La foire Loop s’est imposée ces dernières années comme représentante majeure de l’art vidéo en Espagne – elle occupe une place hégémonique à Barcelone – réunissant depuis 2003 des galeries internationales. Pour sa 20ème édition, du 15 au 17 novembre dernier, elle a repris ses quartiers au luxueux Almanac Hotel de Barcelone, après deux éditions bouleversées par la pandémie, qui se sont tenues au Musée d’Histoire de Catalogne et à La Pedrera-Casa Milà. Les visiteurs ont pu redécouvrir l’ambiance feutrée et intimiste des chambres de l’hôtel, transformées en stands, où chaque galerie a projeté une vidéo de l’artiste qu’elle représente.
La foire Loop est unique en son genre car, bien qu’étant une foire marchande dédiée aux collectionneurs, elle met un point d’honneur à célébrer l’art vidéo avec un plus grand public, grâce au Loop Festival, qui propose des animations dans toute la ville durant deux semaines (du 8 au 20 novembre dernier).
Les 43 galeries internationales présentes cette année ont montré des oeuvres très diverses, allant du film documentaire au film d’animation, de la vidéo de réalité virtuelle à la vidéo abstraite. Parmi ces nombreuses et riches propositions, quelques-unes ont particulièrement retenu notre attention.
The Mirror People (2021), Clément Safra – Galerie Kokanas (Marseille)
La mise en scène de la vidéo est le premier élément qui nous marque : à partir d’un dispositif de cristaux de verre, Clément Safra projette comme des éclats, des bribes de son film sur les murs de la chambre, attirant le regard sur certains détails qui envahissent l’espace.

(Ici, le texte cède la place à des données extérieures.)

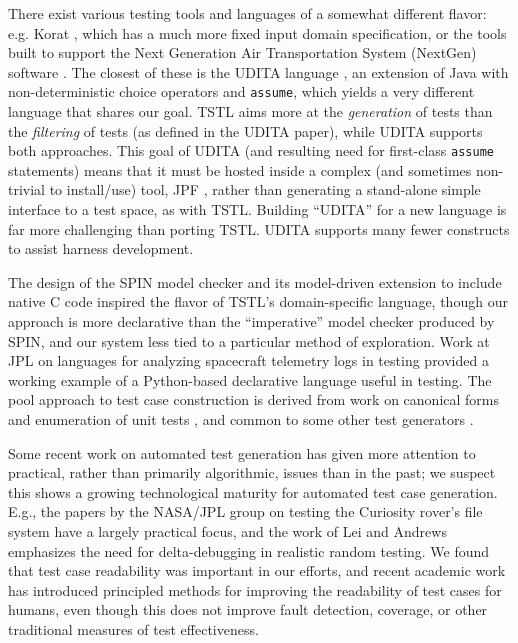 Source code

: There exist various testing tools and languages of a somewhat
different flavor: e.g. Korat \cite{Korat}, which has a much more fixed
input domain specification, or the tools built to support the Next
Generation Air Transportation System (NextGen) software
\cite{TameInputs}.  The closest of these is the UDITA language
\cite{UDITA}, an extension of Java with non-deterministic choice
operators and {\tt assume}, which yields a very different language
that shares our goal.  TSTL aims more at the \emph{generation} of
tests than the \emph{filtering} of tests (as defined in the UDITA
paper), while UDITA supports both approaches.  This goal of UDITA (and
resulting need for first-class {\tt assume} statements) means that it
must be hosted inside a complex (and sometimes non-trivial to
install/use) tool, JPF \cite{JPF2}, rather than generating a
stand-alone simple interface to a test space, as with TSTL.  Building
``UDITA'' for a new language is far more challenging than porting
TSTL.  UDITA supports many fewer constructs to assist harness
development.

The design of the SPIN model checker \cite{SPIN} and its model-driven
extension to include native C code \cite{ModelDriven} inspired the
flavor of TSTL's domain-specific language, though our approach is more
declarative than the ``imperative'' model checker produced by SPIN,
and our system less tied to a particular method of exploration.
Work at JPL on languages for analyzing spacecraft telemetry
logs in testing \cite{scriptstospecs} provided a working example of a
Python-based declarative language useful in testing.  The pool
approach to test case construction is derived from work on canonical
forms and enumeration of unit tests \cite{AndrewsTR}, and common to
some other test generators \cite{Pacheco}.

Some recent work on automated test generation has given more attention
to practical, rather than primarily algorithmic, issues than in the
past; we suspect this shows a growing technological maturity for
automated test case generation.  E.g., the papers by the NASA/JPL
group on testing the Curiosity rover's file system
\cite{ICSEDiff,CFV08,AMAI} have a largely practical focus, and the
work of Lei and Andrews \cite{MinUnit} emphasizes the need for
delta-debugging in realistic random testing.  We found that test case
readability was important in our efforts, and recent academic work
\cite{Readable,Guava} has introduced principled methods for improving
the readability of test cases for humans, even though this does not
improve fault detection, coverage, or other traditional measures of
test effectiveness.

Cette invasion fait écho au synopsis du film, qui relate qu’au pays khmer, il est raconté que « des monstres vivaient jadis de l’autre côté des miroirs », et qu’ « une nuit, les monstres traversèrent les miroirs et envahirent le monde ». Filmée au Cambodge, l’oeuvre nous plonge dans une fable tout aussi fantastique qu’inquiétante, où la violence est tapie dans l’ombre, prête à faire surface à tout instant.
Dunking Island (2022), Capucine Vever – Galerie Eric Mouchet (Paris)
Dans cette oeuvre vidéo, le public est transporté au coeur d’une dérive en Atlantique nord, dans la baie de Dakar au Sénégal. Particulièrement poétique, l’oeuvre de Capucine Vever personnifie l’océan, magnifiant son bleu profond et ses mouvements, son immensité et sa riche biodiversité, qui demeure malgré tout si fragile, avec ses trafics et sa pollution, qui détruisent peu à peu son équilibre. Le paysage est central dans les travaux de l’artiste et, avec cette oeuvre, elle réalise un véritable tour de force en mettant en lumière l’île de Gorée, qui subit dans un grand silence international la destructrice montée des eaux.
Our Solo (2021), Annika Kahrs – Produzentengalerie (Hambourg)
Entre l’installation vidéo et l’installation sonore, le projet d’Annika Kahrs, qui a présenté son travail cette année à la Biennale de Venise, est pensé comme une véritable expérimentation musicale. Confrontant la perception de la musique dans une salle de concert classique à celle de la musique jouée dans un cadre privé, l’artiste semble souligner la transcendance de la musique dans ses différents aspects, une démarche particulièrement caractéristique de son oeuvre, ses films examinant toujours la représentation et l’interprétation des choses.
Universal Tongue (2022), Anouk Kruithof – Galerie Valeria Cetraro & Gallery Sofie Van de Velde (Paris)
Ce long-métrage de 4 heures (faisant partie d’une série de huit films de 4 heures chacun !) vous fera certainement sourire. Ce très grand projet de l’artiste visuelle Anouk Kruithof est une collection de 8 800 vidéos de danse collectées sur Youtube et Instagram par 50 chercheurs localisés à travers le monde. L’artiste célèbre ainsi la grande diversité de la danse, dont un large panorama peut être dressé en fouillant sur internet. Ces vidéos sont à la fois des symboles d’expression de soi-même, de partage d’identité culturelle, de pouvoir et d’amusement. Dans ce monde de la danse, il n’existe plus de catégorisation de lieu ou de culture : tout un chacun y devient un danseur, réaffirmant son unicité dans la globalité.